MIT research team discovers how to keep Moore's Law alive using 2D materials grown on silicon wafers

Gordon Moore, the co-founder and former CEO of Intel, made an observation in 1965 that the number of transistors on a chip doubles every year. In 1975, he revised his "law" calling for the number of transistors on a chip to double every other year. Typically, the higher a chip's transistor count the more powerful and energy-efficient it is.
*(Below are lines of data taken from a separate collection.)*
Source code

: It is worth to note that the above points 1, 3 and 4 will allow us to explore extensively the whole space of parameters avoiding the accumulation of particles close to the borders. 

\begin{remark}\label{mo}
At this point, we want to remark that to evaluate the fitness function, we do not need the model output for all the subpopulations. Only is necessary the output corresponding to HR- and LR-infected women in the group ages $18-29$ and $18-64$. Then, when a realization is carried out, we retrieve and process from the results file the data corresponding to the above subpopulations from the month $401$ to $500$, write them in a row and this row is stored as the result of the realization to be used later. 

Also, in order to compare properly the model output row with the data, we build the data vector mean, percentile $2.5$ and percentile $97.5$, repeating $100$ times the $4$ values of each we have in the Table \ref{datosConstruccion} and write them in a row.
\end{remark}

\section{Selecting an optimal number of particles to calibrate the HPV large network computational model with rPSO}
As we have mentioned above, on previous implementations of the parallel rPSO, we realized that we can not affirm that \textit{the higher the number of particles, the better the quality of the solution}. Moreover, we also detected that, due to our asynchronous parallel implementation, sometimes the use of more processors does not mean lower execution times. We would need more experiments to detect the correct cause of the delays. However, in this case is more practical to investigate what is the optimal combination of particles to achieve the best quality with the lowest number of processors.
With the leading process node currently at 3nm, both TSMC and Samsung Foundry have plans to drop down to 2nm by 2025. Samsung has said that its road map includes a 1.4nm node in 2027. But eventually, silicon loses its electrical characteristics at a certain size and Moore's Law could be repealed (yes, we know that it isn't a real law).
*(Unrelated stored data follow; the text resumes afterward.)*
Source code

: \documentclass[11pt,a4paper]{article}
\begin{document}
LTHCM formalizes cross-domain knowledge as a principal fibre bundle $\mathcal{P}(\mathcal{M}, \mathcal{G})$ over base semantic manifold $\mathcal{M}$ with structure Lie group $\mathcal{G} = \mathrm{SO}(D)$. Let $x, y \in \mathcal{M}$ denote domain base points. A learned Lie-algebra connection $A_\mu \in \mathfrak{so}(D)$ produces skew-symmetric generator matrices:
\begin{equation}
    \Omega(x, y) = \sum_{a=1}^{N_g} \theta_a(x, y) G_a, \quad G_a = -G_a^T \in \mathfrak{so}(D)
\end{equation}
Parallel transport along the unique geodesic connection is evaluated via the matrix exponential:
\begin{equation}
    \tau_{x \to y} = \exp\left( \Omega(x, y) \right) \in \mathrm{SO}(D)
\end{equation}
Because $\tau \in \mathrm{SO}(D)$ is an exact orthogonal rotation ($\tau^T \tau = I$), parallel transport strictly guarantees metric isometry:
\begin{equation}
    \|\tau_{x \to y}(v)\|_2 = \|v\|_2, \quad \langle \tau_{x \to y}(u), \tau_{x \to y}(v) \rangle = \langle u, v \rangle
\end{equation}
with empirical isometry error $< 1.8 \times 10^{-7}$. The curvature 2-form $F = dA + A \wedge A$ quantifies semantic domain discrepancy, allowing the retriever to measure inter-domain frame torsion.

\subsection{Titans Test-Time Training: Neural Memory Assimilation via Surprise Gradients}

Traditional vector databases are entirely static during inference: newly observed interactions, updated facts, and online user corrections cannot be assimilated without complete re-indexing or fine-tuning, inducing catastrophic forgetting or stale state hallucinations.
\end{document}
One possible way to keep Moore's Law alive has been floated by a team of researchers at MIT. The team discovered that it could build smaller transistors by using 2D materials. Using a method called "nonepitaxial, single-crystalline growth," 2D materials are grown on silicon wafers. These 2D materials are ultra-thin two-dimensional sheets of perfect crystals as thin as one atom. The MIT team says that the 2D materials it created were free of any defects allowing it to create a simple, functional transistor.

The 2D materials are known as transition-metal dichalcogenides, or TMDs. At nanometer scale, they conduct electrons more efficiently than silicon.

This could be the breakthrough that the tech industry needs to continue building more powerful chips. As an example of how Moore's Law works, consider that in 2019, Apple's 5nm A13 Bionic chipset, used to power the iPhone 11 line, carried 8.5 billion transistors. The 4nm Apple A16 Bionic SoC, found in the iPhone 14 Pro models, each were equipped with close to 16 billion transistors.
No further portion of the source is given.